◆ INFORMATION

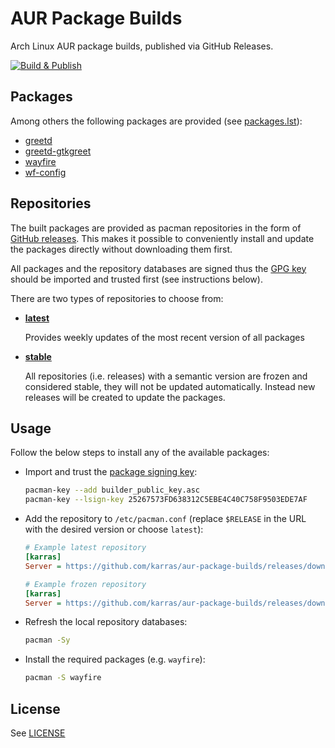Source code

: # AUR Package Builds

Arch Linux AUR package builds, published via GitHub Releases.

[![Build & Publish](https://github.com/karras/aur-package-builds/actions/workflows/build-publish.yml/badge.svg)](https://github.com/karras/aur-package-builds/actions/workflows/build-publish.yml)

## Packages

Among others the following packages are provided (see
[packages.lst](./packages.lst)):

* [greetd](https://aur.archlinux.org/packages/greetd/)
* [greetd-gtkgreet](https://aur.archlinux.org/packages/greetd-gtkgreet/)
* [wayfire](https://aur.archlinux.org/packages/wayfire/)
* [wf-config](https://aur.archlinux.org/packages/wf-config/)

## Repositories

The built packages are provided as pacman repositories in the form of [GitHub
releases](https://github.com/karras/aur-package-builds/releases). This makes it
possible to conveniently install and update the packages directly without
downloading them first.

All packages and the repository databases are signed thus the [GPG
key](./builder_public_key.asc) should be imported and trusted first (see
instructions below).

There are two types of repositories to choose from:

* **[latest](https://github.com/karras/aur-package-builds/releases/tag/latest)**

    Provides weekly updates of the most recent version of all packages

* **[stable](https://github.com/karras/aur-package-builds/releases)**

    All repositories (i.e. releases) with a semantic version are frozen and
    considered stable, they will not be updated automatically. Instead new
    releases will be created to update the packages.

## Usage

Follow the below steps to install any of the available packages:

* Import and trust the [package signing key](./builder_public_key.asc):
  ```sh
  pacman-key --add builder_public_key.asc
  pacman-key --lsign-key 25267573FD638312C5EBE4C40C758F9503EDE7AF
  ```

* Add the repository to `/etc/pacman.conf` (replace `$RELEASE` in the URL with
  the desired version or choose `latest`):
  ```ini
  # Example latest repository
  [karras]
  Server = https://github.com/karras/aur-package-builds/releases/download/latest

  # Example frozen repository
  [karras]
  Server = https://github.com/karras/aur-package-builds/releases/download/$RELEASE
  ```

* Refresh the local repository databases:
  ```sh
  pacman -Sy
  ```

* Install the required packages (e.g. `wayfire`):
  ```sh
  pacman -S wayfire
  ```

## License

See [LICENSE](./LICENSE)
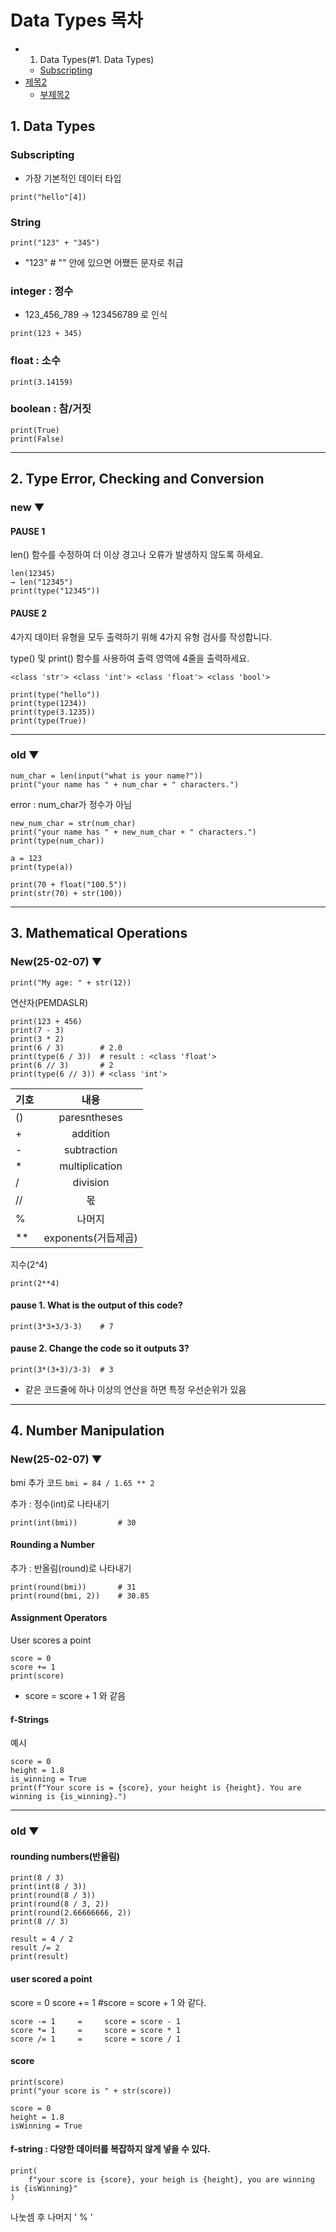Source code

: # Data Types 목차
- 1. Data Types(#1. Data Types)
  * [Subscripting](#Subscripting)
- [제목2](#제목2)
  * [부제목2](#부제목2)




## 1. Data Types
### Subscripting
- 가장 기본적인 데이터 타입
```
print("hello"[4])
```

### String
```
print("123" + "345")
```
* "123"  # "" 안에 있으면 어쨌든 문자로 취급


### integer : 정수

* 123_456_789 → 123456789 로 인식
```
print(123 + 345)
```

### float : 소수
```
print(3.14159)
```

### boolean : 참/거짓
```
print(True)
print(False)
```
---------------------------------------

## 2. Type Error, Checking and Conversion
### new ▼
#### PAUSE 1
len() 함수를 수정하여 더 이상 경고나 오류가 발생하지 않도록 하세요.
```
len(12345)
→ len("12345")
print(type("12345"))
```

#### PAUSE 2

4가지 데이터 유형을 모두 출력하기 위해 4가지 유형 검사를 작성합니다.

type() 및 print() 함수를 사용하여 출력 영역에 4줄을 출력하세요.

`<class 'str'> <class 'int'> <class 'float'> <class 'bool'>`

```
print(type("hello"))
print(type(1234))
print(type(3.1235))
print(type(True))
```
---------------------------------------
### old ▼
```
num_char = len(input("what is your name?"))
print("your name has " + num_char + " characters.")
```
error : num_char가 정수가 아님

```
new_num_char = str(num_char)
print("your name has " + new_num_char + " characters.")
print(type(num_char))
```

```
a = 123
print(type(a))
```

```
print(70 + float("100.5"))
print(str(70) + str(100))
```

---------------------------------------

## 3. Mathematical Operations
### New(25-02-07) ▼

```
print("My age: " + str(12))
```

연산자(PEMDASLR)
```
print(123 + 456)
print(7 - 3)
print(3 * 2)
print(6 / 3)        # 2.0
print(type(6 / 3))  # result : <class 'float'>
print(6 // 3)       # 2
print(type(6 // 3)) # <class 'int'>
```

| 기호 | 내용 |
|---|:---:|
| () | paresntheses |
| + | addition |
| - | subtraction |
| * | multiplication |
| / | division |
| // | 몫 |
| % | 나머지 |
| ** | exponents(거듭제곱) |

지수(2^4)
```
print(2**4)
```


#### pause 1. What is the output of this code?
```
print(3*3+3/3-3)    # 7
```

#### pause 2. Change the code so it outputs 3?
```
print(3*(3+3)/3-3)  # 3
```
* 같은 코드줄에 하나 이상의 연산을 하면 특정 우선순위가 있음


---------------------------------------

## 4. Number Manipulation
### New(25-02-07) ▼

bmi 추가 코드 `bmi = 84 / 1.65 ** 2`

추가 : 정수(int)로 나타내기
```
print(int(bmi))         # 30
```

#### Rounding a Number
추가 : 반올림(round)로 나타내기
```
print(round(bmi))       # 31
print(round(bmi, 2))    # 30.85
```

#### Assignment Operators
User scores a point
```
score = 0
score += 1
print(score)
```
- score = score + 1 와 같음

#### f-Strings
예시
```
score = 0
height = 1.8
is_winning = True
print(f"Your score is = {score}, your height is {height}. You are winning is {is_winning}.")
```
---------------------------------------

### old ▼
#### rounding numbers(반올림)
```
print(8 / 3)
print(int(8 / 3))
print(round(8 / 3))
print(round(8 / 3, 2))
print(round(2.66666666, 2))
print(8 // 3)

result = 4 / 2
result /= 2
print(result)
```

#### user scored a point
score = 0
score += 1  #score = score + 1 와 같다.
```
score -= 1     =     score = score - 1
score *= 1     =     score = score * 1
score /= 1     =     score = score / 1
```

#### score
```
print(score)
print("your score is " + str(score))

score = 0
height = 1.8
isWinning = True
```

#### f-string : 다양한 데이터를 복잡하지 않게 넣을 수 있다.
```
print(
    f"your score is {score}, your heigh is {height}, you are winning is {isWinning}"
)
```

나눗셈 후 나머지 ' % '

◆ WORK ITEM
The exact lines from the beginning of the data through the one that contains "releases will be" must be given again, both ends included, and pictures must be left out.

◆ SOLUTION TO THE PROBLEM
Source code

: # AUR Package Builds

Arch Linux AUR package builds, published via GitHub Releases.

[![Build & Publish](https://github.com/karras/aur-package-builds/actions/workflows/build-publish.yml/badge.svg)](https://github.com/karras/aur-package-builds/actions/workflows/build-publish.yml)

## Packages

Among others the following packages are provided (see
[packages.lst](./packages.lst)):

* [greetd](https://aur.archlinux.org/packages/greetd/)
* [greetd-gtkgreet](https://aur.archlinux.org/packages/greetd-gtkgreet/)
* [wayfire](https://aur.archlinux.org/packages/wayfire/)
* [wf-config](https://aur.archlinux.org/packages/wf-config/)

## Repositories

The built packages are provided as pacman repositories in the form of [GitHub
releases](https://github.com/karras/aur-package-builds/releases). This makes it
possible to conveniently install and update the packages directly without
downloading them first.

All packages and the repository databases are signed thus the [GPG
key](./builder_public_key.asc) should be imported and trusted first (see
instructions below).

There are two types of repositories to choose from:

* **[latest](https://github.com/karras/aur-package-builds/releases/tag/latest)**

    Provides weekly updates of the most recent version of all packages

* **[stable](https://github.com/karras/aur-package-builds/releases)**

    All repositories (i.e. releases) with a semantic version are frozen and
    considered stable, they will not be updated automatically. Instead new
    releases will be created to update the packages.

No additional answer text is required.